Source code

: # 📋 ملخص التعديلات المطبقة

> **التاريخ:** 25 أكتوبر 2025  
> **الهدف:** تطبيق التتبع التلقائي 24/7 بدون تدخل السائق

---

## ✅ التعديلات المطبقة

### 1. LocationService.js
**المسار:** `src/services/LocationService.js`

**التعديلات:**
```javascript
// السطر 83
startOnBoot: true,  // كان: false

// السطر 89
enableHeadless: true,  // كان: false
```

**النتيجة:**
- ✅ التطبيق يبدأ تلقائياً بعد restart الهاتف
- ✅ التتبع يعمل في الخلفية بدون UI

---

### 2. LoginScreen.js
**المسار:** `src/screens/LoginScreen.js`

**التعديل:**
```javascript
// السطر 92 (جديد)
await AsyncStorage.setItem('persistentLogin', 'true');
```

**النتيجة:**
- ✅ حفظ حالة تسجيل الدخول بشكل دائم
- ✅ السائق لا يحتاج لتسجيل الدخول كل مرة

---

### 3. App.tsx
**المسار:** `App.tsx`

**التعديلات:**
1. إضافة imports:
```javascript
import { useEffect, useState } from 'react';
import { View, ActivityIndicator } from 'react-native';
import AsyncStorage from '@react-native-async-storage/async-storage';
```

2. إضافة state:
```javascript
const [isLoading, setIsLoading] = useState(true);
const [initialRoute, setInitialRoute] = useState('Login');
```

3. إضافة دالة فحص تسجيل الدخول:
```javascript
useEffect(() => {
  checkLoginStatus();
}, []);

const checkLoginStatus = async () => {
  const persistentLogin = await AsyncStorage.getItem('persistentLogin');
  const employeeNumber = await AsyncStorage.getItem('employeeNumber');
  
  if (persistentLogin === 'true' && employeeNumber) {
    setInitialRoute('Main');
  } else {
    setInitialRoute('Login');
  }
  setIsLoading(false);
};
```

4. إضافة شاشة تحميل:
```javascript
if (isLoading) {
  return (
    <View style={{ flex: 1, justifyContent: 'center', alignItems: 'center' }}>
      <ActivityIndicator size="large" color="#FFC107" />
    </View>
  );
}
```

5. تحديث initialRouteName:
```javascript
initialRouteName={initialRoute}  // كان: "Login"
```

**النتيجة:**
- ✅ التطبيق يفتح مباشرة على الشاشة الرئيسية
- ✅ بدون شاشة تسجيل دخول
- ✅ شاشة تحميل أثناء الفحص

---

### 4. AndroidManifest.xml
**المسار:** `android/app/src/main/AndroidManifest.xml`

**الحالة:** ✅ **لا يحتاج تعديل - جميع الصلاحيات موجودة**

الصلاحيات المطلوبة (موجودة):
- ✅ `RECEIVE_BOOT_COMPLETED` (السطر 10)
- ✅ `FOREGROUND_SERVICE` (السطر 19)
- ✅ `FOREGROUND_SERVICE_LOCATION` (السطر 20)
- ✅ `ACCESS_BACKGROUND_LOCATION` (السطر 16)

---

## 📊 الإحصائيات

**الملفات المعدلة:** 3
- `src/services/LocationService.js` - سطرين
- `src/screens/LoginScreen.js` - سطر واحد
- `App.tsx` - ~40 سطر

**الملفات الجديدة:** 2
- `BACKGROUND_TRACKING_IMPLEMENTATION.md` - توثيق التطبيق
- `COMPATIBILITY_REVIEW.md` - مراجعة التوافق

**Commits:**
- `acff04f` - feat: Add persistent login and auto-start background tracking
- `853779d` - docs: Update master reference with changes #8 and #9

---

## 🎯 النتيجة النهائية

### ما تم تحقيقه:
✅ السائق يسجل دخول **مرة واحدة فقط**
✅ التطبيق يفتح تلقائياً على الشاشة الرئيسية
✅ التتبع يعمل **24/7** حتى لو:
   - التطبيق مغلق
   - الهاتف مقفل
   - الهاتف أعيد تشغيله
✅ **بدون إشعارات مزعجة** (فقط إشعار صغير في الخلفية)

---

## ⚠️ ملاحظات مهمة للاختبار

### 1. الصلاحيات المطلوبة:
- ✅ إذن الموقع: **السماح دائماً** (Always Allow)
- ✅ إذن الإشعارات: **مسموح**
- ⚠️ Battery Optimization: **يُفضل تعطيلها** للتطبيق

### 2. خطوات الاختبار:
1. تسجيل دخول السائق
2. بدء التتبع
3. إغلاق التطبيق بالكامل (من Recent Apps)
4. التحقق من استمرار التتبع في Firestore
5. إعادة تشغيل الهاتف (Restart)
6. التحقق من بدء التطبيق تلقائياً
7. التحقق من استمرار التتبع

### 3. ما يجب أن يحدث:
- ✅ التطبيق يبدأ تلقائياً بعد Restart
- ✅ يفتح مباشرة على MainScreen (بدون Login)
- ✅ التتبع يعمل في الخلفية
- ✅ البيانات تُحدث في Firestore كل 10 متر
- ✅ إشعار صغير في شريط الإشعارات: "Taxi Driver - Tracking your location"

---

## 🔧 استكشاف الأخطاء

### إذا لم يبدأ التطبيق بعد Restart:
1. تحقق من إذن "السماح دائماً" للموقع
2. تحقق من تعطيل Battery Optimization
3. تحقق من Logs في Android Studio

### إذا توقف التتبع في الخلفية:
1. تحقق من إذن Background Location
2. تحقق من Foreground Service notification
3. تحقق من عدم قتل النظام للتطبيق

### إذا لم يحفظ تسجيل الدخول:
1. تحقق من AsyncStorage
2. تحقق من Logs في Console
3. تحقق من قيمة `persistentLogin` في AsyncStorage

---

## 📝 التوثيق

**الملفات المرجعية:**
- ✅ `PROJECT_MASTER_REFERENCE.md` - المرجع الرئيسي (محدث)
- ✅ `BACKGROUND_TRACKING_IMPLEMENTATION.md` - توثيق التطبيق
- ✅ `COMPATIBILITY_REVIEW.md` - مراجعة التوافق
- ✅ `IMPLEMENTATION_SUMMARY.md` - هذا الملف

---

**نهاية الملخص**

- Instructions to follow
Please report all lines in the entries where "مراجعة" appears.

- Completed task
- `COMPATIBILITY_REVIEW.md` - مراجعة التوافق
- ✅ `COMPATIBILITY_REVIEW.md` - مراجعة التوافق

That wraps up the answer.